9. Are legalization’s effects showing up in public health data?

It’s a challenge to draw definitive connections, but there are some signs of this.

• On the plus side, regulated cannabis can offer a health benefit to those who previously bought the drug on the illicit market, given that laws require legitimate sellers to monitor their wares for contaminants. States with lawful recreational weed had fewer cases of vaping-related lung injuries that were linked to illegally sold cannabis oil, a 2020 study found.

• On the downside, rates of cannabis use disorder in people age 12 to 17 grew 25% more in states that legalized recreational marijuana than in those that didn’t, according to a 2020 study.

• Cyclical vomiting, episodes of severe vomiting that have no apparent cause and are associated with daily marijuana use, is on the rise, up 60% nationwide from 2005 to 2014.

• Since legalization, Colorado has seen an increase in hospitalizations, emergency-department visits and poison-center calls linked with marijuana exposure. Children who stumble upon a parent’s edibles are a particular cause of concern. In 2019 and the two years prior, there were a total of 4,172 exposure cases nationwide in kids 0 to 9 years old, according to a study of calls to poison-control centers, which found that the rate was higher in states with sanctioned recreational use.

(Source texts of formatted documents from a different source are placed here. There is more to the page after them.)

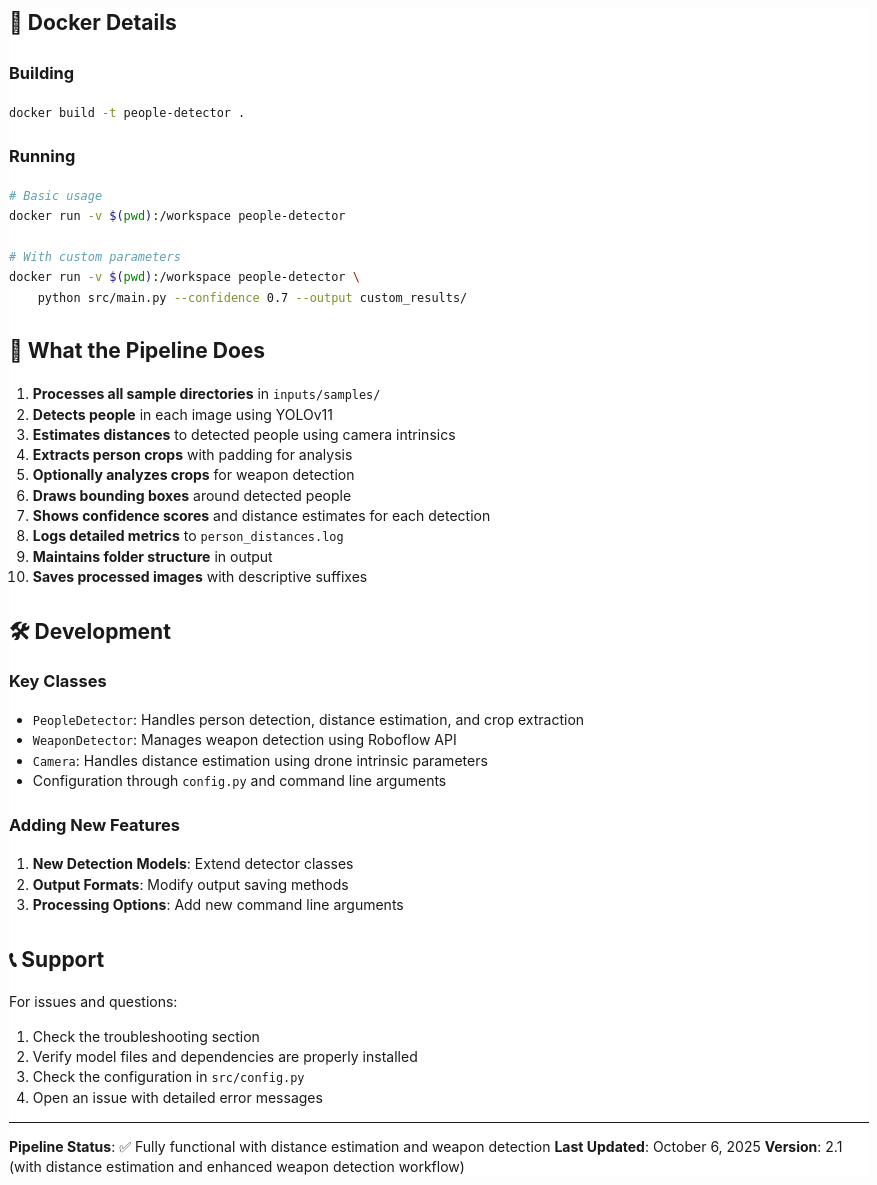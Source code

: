 ## 🐳 Docker Details

### Building
```bash
docker build -t people-detector .
```

### Running
```bash
# Basic usage
docker run -v $(pwd):/workspace people-detector

# With custom parameters
docker run -v $(pwd):/workspace people-detector \
    python src/main.py --confidence 0.7 --output custom_results/
```

## 📝 What the Pipeline Does

1. **Processes all sample directories** in `inputs/samples/`
2. **Detects people** in each image using YOLOv11
3. **Estimates distances** to detected people using camera intrinsics
4. **Extracts person crops** with padding for analysis
5. **Optionally analyzes crops** for weapon detection
6. **Draws bounding boxes** around detected people
7. **Shows confidence scores** and distance estimates for each detection
8. **Logs detailed metrics** to `person_distances.log`
9. **Maintains folder structure** in output
10. **Saves processed images** with descriptive suffixes

## 🛠️ Development

### Key Classes
- `PeopleDetector`: Handles person detection, distance estimation, and crop extraction
- `WeaponDetector`: Manages weapon detection using Roboflow API
- `Camera`: Handles distance estimation using drone intrinsic parameters
- Configuration through `config.py` and command line arguments

### Adding New Features
1. **New Detection Models**: Extend detector classes
2. **Output Formats**: Modify output saving methods
3. **Processing Options**: Add new command line arguments

## 📞 Support

For issues and questions:
1. Check the troubleshooting section
2. Verify model files and dependencies are properly installed
3. Check the configuration in `src/config.py`
4. Open an issue with detailed error messages

---

**Pipeline Status**: ✅ Fully functional with distance estimation and weapon detection
**Last Updated**: October 6, 2025
**Version**: 2.1 (with distance estimation and enhanced weapon detection workflow)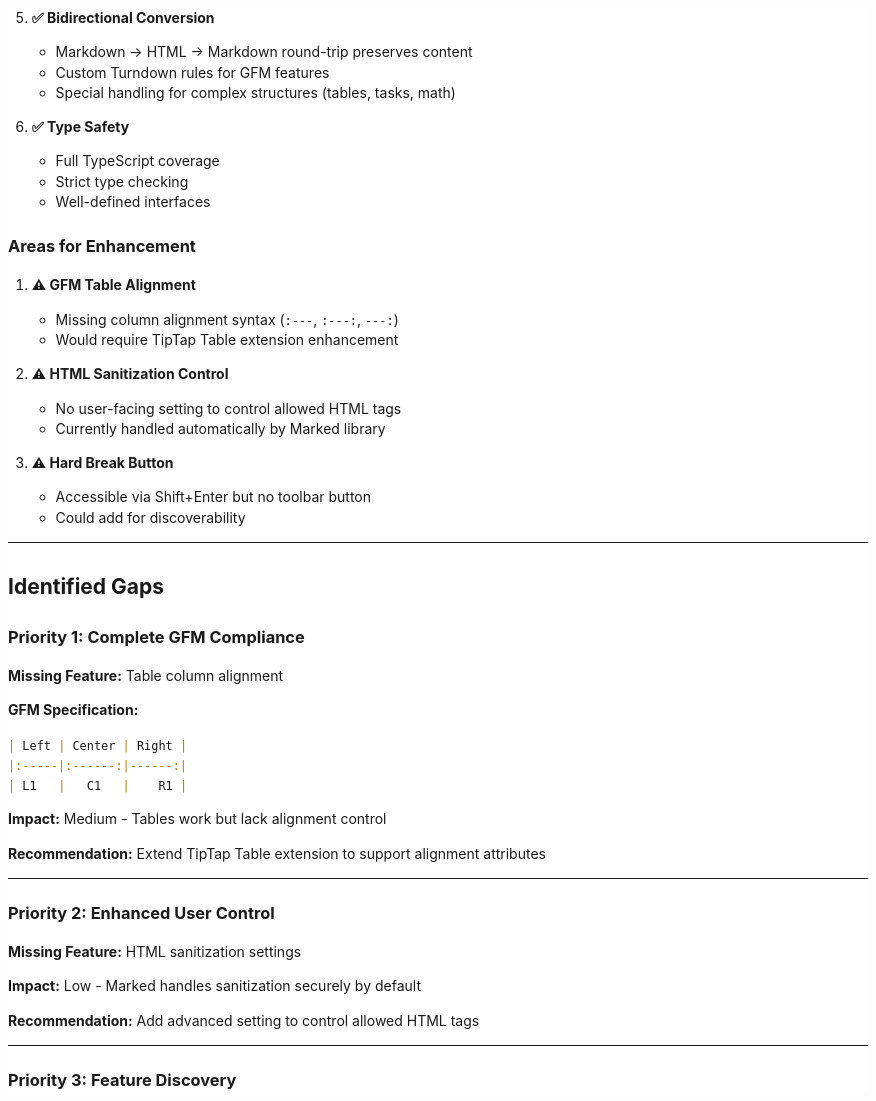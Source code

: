 5. **✅ Bidirectional Conversion**
   - Markdown → HTML → Markdown round-trip preserves content
   - Custom Turndown rules for GFM features
   - Special handling for complex structures (tables, tasks, math)

6. **✅ Type Safety**
   - Full TypeScript coverage
   - Strict type checking
   - Well-defined interfaces

### Areas for Enhancement

1. **⚠️ GFM Table Alignment**
   - Missing column alignment syntax (`:---`, `:---:`, `---:`)
   - Would require TipTap Table extension enhancement

2. **⚠️ HTML Sanitization Control**
   - No user-facing setting to control allowed HTML tags
   - Currently handled automatically by Marked library

3. **⚠️ Hard Break Button**
   - Accessible via Shift+Enter but no toolbar button
   - Could add for discoverability

---

## Identified Gaps

### Priority 1: Complete GFM Compliance

**Missing Feature:** Table column alignment

**GFM Specification:**
```markdown
| Left | Center | Right |
|:-----|:------:|------:|
| L1   |   C1   |    R1 |
```

**Impact:** Medium - Tables work but lack alignment control

**Recommendation:** Extend TipTap Table extension to support alignment attributes

---

### Priority 2: Enhanced User Control

**Missing Feature:** HTML sanitization settings

**Impact:** Low - Marked handles sanitization securely by default

**Recommendation:** Add advanced setting to control allowed HTML tags

---

### Priority 3: Feature Discovery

10. What about road safety?

Proponents of legalization have posited that lawful weed would make roads safer because people would substitute it for alcohol, which they argue impairs driving more. It’s difficult to get a clear picture of what’s actually happened as there’s no uniform law nationwide on driving while stoned, nor any widely accepted testing method for it. However, the evidence so far suggests the advocates were optimistic. It shows that legalization has led to more people in the US using cannabis in combination with alcohol and other substances. And in Canada in 2019, the year after legalization, cases of drug-impaired driving rose 43% over the previous year, and the overall incidence of impaired driving increased 19%. That ended a downward trend that had begun in 2011.